■ **WORK INSTRUCTION**: What you output must match the entries exactly, apart from the pictures, which are left out.

■ **Pictures paired with source code**:
________________

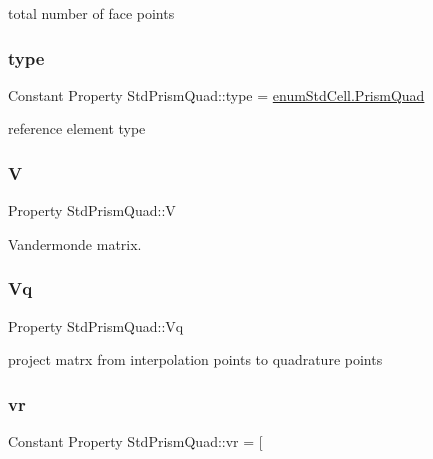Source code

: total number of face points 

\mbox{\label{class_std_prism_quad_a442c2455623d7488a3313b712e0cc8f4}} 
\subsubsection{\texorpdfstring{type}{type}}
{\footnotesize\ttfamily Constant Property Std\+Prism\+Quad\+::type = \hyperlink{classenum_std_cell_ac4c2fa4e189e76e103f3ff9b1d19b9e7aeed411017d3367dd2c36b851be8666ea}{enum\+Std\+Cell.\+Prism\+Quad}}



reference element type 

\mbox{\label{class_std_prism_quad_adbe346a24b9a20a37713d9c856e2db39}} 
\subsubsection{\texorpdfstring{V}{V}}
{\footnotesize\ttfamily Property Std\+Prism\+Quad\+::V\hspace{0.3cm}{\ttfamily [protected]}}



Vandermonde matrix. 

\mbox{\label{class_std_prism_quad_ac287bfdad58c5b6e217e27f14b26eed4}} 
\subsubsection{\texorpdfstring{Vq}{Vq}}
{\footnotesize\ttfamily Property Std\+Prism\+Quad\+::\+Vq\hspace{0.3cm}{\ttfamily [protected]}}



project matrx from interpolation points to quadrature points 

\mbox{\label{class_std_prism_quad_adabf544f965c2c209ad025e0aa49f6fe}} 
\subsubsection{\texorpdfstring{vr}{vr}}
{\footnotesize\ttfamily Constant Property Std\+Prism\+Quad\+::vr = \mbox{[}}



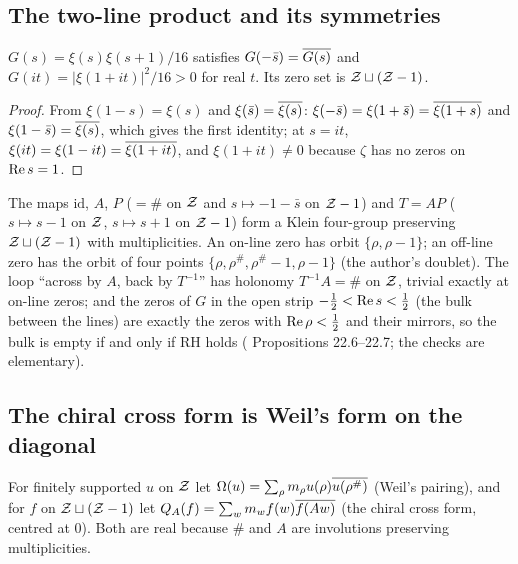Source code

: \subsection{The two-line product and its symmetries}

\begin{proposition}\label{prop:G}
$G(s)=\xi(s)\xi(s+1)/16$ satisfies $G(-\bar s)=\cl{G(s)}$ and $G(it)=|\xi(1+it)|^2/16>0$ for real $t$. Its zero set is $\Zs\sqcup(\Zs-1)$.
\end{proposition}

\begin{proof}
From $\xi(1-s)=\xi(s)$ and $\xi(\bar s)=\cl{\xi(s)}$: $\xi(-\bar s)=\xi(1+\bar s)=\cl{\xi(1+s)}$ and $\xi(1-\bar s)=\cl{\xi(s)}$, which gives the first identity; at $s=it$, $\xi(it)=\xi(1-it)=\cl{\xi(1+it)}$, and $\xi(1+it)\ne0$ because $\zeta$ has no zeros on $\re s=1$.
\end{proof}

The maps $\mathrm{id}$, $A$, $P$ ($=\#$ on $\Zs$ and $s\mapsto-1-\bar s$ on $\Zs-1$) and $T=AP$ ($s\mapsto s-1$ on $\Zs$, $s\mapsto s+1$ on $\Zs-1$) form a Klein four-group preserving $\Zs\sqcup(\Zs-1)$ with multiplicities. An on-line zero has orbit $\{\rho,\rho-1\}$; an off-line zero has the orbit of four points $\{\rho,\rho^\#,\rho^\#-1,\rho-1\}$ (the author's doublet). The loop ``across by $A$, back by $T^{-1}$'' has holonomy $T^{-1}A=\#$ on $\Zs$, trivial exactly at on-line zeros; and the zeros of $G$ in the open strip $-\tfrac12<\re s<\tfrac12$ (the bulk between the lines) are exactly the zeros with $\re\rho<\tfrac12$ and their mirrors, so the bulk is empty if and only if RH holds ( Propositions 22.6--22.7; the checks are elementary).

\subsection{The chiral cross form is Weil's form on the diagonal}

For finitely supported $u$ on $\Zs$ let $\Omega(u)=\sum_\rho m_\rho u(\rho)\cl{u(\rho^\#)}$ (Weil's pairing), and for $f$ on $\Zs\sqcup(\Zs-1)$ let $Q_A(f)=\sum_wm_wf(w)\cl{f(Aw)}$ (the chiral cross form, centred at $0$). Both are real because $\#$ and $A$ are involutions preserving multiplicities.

________________

■ **ANSWER TO THIS PROBLEM**:
Source code

: total number of face points 

\mbox{\label{class_std_prism_quad_a442c2455623d7488a3313b712e0cc8f4}} 
\subsubsection{\texorpdfstring{type}{type}}
{\footnotesize\ttfamily Constant Property Std\+Prism\+Quad\+::type = \hyperlink{classenum_std_cell_ac4c2fa4e189e76e103f3ff9b1d19b9e7aeed411017d3367dd2c36b851be8666ea}{enum\+Std\+Cell.\+Prism\+Quad}}



reference element type 

\mbox{\label{class_std_prism_quad_adbe346a24b9a20a37713d9c856e2db39}} 
\subsubsection{\texorpdfstring{V}{V}}
{\footnotesize\ttfamily Property Std\+Prism\+Quad\+::V\hspace{0.3cm}{\ttfamily [protected]}}



Vandermonde matrix. 

\mbox{\label{class_std_prism_quad_ac287bfdad58c5b6e217e27f14b26eed4}} 
\subsubsection{\texorpdfstring{Vq}{Vq}}
{\footnotesize\ttfamily Property Std\+Prism\+Quad\+::\+Vq\hspace{0.3cm}{\ttfamily [protected]}}



project matrx from interpolation points to quadrature points 

\mbox{\label{class_std_prism_quad_adabf544f965c2c209ad025e0aa49f6fe}} 
\subsubsection{\texorpdfstring{vr}{vr}}
{\footnotesize\ttfamily Constant Property Std\+Prism\+Quad\+::vr = \mbox{[}}



Source code

: \subsection{The two-line product and its symmetries}

\begin{proposition}\label{prop:G}
$G(s)=\xi(s)\xi(s+1)/16$ satisfies $G(-\bar s)=\cl{G(s)}$ and $G(it)=|\xi(1+it)|^2/16>0$ for real $t$. Its zero set is $\Zs\sqcup(\Zs-1)$.
\end{proposition}

\begin{proof}
From $\xi(1-s)=\xi(s)$ and $\xi(\bar s)=\cl{\xi(s)}$: $\xi(-\bar s)=\xi(1+\bar s)=\cl{\xi(1+s)}$ and $\xi(1-\bar s)=\cl{\xi(s)}$, which gives the first identity; at $s=it$, $\xi(it)=\xi(1-it)=\cl{\xi(1+it)}$, and $\xi(1+it)\ne0$ because $\zeta$ has no zeros on $\re s=1$.
\end{proof}

The maps $\mathrm{id}$, $A$, $P$ ($=\#$ on $\Zs$ and $s\mapsto-1-\bar s$ on $\Zs-1$) and $T=AP$ ($s\mapsto s-1$ on $\Zs$, $s\mapsto s+1$ on $\Zs-1$) form a Klein four-group preserving $\Zs\sqcup(\Zs-1)$ with multiplicities. An on-line zero has orbit $\{\rho,\rho-1\}$; an off-line zero has the orbit of four points $\{\rho,\rho^\#,\rho^\#-1,\rho-1\}$ (the author's doublet). The loop ``across by $A$, back by $T^{-1}$'' has holonomy $T^{-1}A=\#$ on $\Zs$, trivial exactly at on-line zeros; and the zeros of $G$ in the open strip $-\tfrac12<\re s<\tfrac12$ (the bulk between the lines) are exactly the zeros with $\re\rho<\tfrac12$ and their mirrors, so the bulk is empty if and only if RH holds ( Propositions 22.6--22.7; the checks are elementary).

\subsection{The chiral cross form is Weil's form on the diagonal}

For finitely supported $u$ on $\Zs$ let $\Omega(u)=\sum_\rho m_\rho u(\rho)\cl{u(\rho^\#)}$ (Weil's pairing), and for $f$ on $\Zs\sqcup(\Zs-1)$ let $Q_A(f)=\sum_wm_wf(w)\cl{f(Aw)}$ (the chiral cross form, centred at $0$). Both are real because $\#$ and $A$ are involutions preserving multiplicities.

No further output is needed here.